### ACTION ITEM
Every line below must be reproduced exactly; no pictures are to be included.

### SOURCE MATERIAL
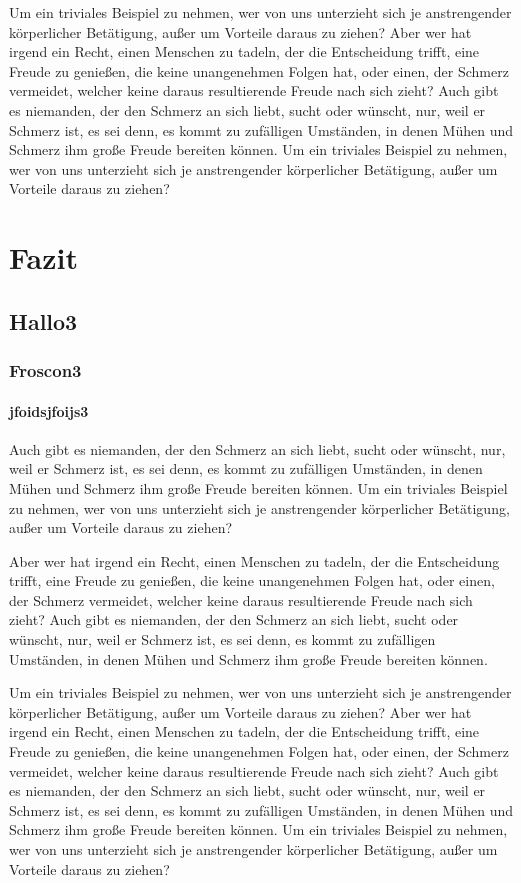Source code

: \documentclass[12pt]{scrreprt}
\begin{document}
Um ein triviales Beispiel zu nehmen, wer von uns unterzieht sich je anstrengender körperlicher Betätigung, außer um Vorteile daraus zu ziehen? Aber wer hat irgend ein Recht, einen Menschen zu tadeln, der die Entscheidung trifft, eine Freude zu genießen, die keine unangenehmen Folgen hat, oder einen, der Schmerz vermeidet, welcher keine daraus resultierende Freude nach sich zieht? Auch gibt es niemanden, der den Schmerz an sich liebt, sucht oder wünscht, nur, weil er Schmerz ist, es sei denn, es kommt zu zufälligen Umständen, in denen Mühen und Schmerz ihm große Freude bereiten können. Um ein triviales Beispiel zu nehmen, wer von uns unterzieht sich je anstrengender körperlicher Betätigung, außer um Vorteile daraus zu ziehen?

\chapter{Fazit}

\section{Hallo3}

\subsection{Froscon3}

\subsubsection{jfoidsjfoijs3}

Auch gibt es niemanden, der den Schmerz an sich liebt, sucht oder wünscht, nur, weil er Schmerz ist, es sei denn, es kommt zu zufälligen Umständen, in denen Mühen und Schmerz ihm große Freude bereiten können. Um ein triviales Beispiel zu nehmen, wer von uns unterzieht sich je anstrengender körperlicher Betätigung, außer um Vorteile daraus zu ziehen?

Aber wer hat irgend ein Recht, einen Menschen zu tadeln, der die Entscheidung trifft, eine Freude zu genießen, die keine unangenehmen Folgen hat, oder einen, der Schmerz vermeidet, welcher keine daraus resultierende Freude nach sich zieht? Auch gibt es niemanden, der den Schmerz an sich liebt, sucht oder wünscht, nur, weil er Schmerz ist, es sei denn, es kommt zu zufälligen Umständen, in denen Mühen und Schmerz ihm große Freude bereiten können.

Um ein triviales Beispiel zu nehmen, wer von uns unterzieht sich je anstrengender körperlicher Betätigung, außer um Vorteile daraus zu ziehen? Aber wer hat irgend ein Recht, einen Menschen zu tadeln, der die Entscheidung trifft, eine Freude zu genießen, die keine unangenehmen Folgen hat, oder einen, der Schmerz vermeidet, welcher keine daraus resultierende Freude nach sich zieht? Auch gibt es niemanden, der den Schmerz an sich liebt, sucht oder wünscht, nur, weil er Schmerz ist, es sei denn, es kommt zu zufälligen Umständen, in denen Mühen und Schmerz ihm große Freude bereiten können. Um ein triviales Beispiel zu nehmen, wer von uns unterzieht sich je anstrengender körperlicher Betätigung, außer um Vorteile daraus zu ziehen?
\end{document}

### ANSWER SPACE
Source code

: \documentclass[12pt]{scrreprt}
\begin{document}
Um ein triviales Beispiel zu nehmen, wer von uns unterzieht sich je anstrengender körperlicher Betätigung, außer um Vorteile daraus zu ziehen? Aber wer hat irgend ein Recht, einen Menschen zu tadeln, der die Entscheidung trifft, eine Freude zu genießen, die keine unangenehmen Folgen hat, oder einen, der Schmerz vermeidet, welcher keine daraus resultierende Freude nach sich zieht? Auch gibt es niemanden, der den Schmerz an sich liebt, sucht oder wünscht, nur, weil er Schmerz ist, es sei denn, es kommt zu zufälligen Umständen, in denen Mühen und Schmerz ihm große Freude bereiten können. Um ein triviales Beispiel zu nehmen, wer von uns unterzieht sich je anstrengender körperlicher Betätigung, außer um Vorteile daraus zu ziehen?

\chapter{Fazit}

\section{Hallo3}

\subsection{Froscon3}

\subsubsection{jfoidsjfoijs3}

Auch gibt es niemanden, der den Schmerz an sich liebt, sucht oder wünscht, nur, weil er Schmerz ist, es sei denn, es kommt zu zufälligen Umständen, in denen Mühen und Schmerz ihm große Freude bereiten können. Um ein triviales Beispiel zu nehmen, wer von uns unterzieht sich je anstrengender körperlicher Betätigung, außer um Vorteile daraus zu ziehen?

Aber wer hat irgend ein Recht, einen Menschen zu tadeln, der die Entscheidung trifft, eine Freude zu genießen, die keine unangenehmen Folgen hat, oder einen, der Schmerz vermeidet, welcher keine daraus resultierende Freude nach sich zieht? Auch gibt es niemanden, der den Schmerz an sich liebt, sucht oder wünscht, nur, weil er Schmerz ist, es sei denn, es kommt zu zufälligen Umständen, in denen Mühen und Schmerz ihm große Freude bereiten können.

Um ein triviales Beispiel zu nehmen, wer von uns unterzieht sich je anstrengender körperlicher Betätigung, außer um Vorteile daraus zu ziehen? Aber wer hat irgend ein Recht, einen Menschen zu tadeln, der die Entscheidung trifft, eine Freude zu genießen, die keine unangenehmen Folgen hat, oder einen, der Schmerz vermeidet, welcher keine daraus resultierende Freude nach sich zieht? Auch gibt es niemanden, der den Schmerz an sich liebt, sucht oder wünscht, nur, weil er Schmerz ist, es sei denn, es kommt zu zufälligen Umständen, in denen Mühen und Schmerz ihm große Freude bereiten können. Um ein triviales Beispiel zu nehmen, wer von uns unterzieht sich je anstrengender körperlicher Betätigung, außer um Vorteile daraus zu ziehen?
\end{document}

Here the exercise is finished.